Okay so I was wrong, the problem is in fact with the detection module (which detects the question numbers from a page), not with the reattachment module. Still looking why is the program overlapping multiple questions. Turns out the hacked-together thing actually works better than the out-sourced library itself.
Update 1
Maybe throwing in the Keras MNIST AI to classify question numbers might do the trick here -- probably better than the OCR library I am using right now. But first, I need to pinpoint that the main problem is really with the OCR and nothing else. Otherwise, I will be spending useless time working on an AI which produces the exact output as this one is currently doing.
Yep, I am pretty sure the problem is with the OCR. The detection module is working well but the OCR library is messing up. So, I am thinking of building an AI that does it for me -- or perhaps hash out my old codes and hack together a simple one.
Update 2
This problem is pretty simple. Keras documentation already gives a tutorial for building a simple AI which can classify digits which I can use to check whether my detected image has a number in it or not and that way, I don't have to use OCR. Perhaps it might slow down the program but in the long run, this is much more reliable than this OCR library I am using right now.

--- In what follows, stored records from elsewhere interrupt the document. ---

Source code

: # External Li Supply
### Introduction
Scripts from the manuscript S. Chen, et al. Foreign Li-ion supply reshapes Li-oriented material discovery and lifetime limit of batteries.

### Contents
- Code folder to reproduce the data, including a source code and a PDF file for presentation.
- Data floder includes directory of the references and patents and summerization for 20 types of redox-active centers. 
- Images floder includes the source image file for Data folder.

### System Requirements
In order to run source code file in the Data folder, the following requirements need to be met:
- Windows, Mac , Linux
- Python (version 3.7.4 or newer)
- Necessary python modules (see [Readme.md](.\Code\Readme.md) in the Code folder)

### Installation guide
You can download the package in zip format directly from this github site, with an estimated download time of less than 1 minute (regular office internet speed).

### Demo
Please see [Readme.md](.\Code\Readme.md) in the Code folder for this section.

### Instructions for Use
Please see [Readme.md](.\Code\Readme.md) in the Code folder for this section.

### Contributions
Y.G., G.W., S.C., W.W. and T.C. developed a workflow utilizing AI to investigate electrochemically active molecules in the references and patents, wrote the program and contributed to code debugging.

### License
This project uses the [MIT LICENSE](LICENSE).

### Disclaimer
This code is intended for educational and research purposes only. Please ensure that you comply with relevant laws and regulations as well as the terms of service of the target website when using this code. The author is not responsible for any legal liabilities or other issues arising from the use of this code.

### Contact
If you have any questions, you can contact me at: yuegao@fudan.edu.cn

There is a problem -- we cannot use the MNIST dataset -- which would have made our job a whole lot easier because the digits range from 0 to 9 but we need the upper bound to be at least 100. I guess we can create a dataset for ourself but that is gonna take a lot of time.
Well, I guess I do not see any easier solution than this. I might have to spend another day building the AI. I could not find any resource on the internet which could lead me to my preferred dataset. So, I am going to embark upon building my own -- again.